__Your task__. What lines of the listing include the string "with"? Show them all.

:::::

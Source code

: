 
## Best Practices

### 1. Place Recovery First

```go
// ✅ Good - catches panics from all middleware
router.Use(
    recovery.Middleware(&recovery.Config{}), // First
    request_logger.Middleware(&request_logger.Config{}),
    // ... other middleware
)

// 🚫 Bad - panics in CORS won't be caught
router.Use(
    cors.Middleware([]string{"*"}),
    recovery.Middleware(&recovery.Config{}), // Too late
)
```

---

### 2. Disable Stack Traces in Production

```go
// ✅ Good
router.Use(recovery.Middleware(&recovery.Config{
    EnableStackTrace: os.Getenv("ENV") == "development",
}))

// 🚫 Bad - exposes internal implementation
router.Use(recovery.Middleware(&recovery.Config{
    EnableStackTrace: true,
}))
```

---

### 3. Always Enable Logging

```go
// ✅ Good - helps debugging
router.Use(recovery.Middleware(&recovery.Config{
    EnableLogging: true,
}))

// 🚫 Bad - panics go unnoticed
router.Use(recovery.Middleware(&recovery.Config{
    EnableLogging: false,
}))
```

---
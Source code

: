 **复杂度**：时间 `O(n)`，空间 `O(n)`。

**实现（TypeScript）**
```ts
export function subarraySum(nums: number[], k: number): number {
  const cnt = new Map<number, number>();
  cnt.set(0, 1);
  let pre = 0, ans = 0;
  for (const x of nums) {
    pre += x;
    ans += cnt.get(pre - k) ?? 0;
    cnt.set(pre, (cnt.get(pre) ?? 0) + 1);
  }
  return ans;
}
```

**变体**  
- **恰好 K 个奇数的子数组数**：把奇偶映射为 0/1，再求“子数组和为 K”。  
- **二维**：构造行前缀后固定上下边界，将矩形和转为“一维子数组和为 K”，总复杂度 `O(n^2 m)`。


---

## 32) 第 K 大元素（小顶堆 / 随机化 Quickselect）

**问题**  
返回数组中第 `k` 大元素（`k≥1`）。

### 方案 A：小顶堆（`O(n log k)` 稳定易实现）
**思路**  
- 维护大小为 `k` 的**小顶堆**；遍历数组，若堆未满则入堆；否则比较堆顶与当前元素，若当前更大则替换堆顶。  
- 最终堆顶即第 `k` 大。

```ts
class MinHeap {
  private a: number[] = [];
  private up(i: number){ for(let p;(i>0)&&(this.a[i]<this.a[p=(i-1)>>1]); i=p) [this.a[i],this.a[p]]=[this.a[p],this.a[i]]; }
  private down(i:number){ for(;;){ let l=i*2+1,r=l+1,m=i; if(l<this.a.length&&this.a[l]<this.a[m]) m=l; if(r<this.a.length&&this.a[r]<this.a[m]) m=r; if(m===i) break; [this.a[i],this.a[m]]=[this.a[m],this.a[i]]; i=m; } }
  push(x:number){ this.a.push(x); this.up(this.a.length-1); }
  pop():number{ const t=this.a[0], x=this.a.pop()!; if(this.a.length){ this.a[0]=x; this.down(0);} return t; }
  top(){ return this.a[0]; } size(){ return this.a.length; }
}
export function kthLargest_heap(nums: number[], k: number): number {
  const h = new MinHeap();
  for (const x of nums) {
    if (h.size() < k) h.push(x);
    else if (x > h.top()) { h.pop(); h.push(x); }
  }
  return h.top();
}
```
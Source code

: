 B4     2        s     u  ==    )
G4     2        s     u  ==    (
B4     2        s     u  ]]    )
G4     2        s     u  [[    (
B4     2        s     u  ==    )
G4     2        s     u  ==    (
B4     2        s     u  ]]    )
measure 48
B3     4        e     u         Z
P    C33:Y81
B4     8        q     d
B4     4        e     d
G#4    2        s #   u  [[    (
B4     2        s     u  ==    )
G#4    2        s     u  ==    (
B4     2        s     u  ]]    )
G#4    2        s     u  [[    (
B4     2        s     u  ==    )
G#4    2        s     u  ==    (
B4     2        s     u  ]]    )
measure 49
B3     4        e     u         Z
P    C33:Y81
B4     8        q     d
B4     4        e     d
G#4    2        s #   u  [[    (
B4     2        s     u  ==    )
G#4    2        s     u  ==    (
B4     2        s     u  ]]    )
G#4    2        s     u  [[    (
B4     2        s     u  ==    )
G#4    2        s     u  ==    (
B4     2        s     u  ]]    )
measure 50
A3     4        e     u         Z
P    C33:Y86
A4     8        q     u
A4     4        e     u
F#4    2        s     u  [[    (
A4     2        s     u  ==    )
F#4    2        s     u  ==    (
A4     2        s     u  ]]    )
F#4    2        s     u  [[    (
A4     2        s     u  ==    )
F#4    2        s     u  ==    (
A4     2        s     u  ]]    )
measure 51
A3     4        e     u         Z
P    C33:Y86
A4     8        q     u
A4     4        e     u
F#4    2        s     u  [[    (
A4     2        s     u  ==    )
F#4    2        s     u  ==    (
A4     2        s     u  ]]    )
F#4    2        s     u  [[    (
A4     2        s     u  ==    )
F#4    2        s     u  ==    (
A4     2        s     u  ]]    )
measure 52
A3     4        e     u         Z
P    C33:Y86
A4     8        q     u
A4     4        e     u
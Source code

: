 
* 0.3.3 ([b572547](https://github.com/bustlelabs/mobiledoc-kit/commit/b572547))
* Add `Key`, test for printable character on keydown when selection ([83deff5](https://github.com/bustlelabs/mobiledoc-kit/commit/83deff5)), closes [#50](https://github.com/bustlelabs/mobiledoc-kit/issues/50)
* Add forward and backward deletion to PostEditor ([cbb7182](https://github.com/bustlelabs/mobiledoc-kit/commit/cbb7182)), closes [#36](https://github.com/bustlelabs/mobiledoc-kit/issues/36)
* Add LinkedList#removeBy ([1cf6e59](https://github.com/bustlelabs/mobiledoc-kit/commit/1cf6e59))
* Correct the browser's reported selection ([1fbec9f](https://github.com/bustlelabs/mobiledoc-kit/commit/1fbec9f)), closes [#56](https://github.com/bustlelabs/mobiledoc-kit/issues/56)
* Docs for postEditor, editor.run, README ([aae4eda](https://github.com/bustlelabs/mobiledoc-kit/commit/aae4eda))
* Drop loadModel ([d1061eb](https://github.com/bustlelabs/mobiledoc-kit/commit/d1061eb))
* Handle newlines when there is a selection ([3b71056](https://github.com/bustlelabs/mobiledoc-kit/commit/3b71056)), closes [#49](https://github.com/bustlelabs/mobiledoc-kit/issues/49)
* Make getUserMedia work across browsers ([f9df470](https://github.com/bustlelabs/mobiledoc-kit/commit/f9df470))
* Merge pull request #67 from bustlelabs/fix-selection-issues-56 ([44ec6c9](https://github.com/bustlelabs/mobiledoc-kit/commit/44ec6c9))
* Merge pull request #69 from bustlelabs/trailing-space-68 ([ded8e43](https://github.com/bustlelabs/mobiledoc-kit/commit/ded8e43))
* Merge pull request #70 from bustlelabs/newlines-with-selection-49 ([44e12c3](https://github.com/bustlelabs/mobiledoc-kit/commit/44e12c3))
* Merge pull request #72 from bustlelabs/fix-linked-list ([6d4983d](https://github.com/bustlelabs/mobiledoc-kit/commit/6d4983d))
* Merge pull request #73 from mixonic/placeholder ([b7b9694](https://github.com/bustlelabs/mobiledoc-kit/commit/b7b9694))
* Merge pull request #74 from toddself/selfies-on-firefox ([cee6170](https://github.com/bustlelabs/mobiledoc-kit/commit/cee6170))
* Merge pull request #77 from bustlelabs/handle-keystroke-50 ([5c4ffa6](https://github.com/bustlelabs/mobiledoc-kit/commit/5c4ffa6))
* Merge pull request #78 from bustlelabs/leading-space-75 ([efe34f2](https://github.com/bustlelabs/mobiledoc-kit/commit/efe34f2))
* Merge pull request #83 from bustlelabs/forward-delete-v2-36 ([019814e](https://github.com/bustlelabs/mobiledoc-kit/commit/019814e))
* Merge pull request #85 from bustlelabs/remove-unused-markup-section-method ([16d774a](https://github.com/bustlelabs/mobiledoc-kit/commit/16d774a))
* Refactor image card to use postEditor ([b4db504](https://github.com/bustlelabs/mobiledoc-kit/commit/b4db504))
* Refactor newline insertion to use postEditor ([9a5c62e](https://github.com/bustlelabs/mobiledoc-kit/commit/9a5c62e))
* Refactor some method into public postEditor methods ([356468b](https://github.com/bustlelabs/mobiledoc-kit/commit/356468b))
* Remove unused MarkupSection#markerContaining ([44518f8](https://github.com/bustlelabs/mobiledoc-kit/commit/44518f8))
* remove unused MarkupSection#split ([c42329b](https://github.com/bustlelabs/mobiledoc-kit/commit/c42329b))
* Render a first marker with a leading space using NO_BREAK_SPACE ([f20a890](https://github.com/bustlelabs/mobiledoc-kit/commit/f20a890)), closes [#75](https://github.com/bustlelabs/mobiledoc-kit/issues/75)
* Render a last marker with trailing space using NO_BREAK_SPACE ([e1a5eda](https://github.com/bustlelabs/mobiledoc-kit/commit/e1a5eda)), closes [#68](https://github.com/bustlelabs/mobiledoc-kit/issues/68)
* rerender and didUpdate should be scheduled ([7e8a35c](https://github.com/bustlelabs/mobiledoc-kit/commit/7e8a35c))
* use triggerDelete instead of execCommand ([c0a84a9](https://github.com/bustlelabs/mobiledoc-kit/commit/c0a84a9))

:::::

__Response area__.
* Merge pull request #70 from bustlelabs/newlines-with-selection-49 ([44e12c3](https://github.com/bustlelabs/mobiledoc-kit/commit/44e12c3))
* Render a first marker with a leading space using NO_BREAK_SPACE ([f20a890](https://github.com/bustlelabs/mobiledoc-kit/commit/f20a890)), closes [#75](https://github.com/bustlelabs/mobiledoc-kit/issues/75)
* Render a last marker with trailing space using NO_BREAK_SPACE ([e1a5eda](https://github.com/bustlelabs/mobiledoc-kit/commit/e1a5eda)), closes [#68](https://github.com/bustlelabs/mobiledoc-kit/issues/68)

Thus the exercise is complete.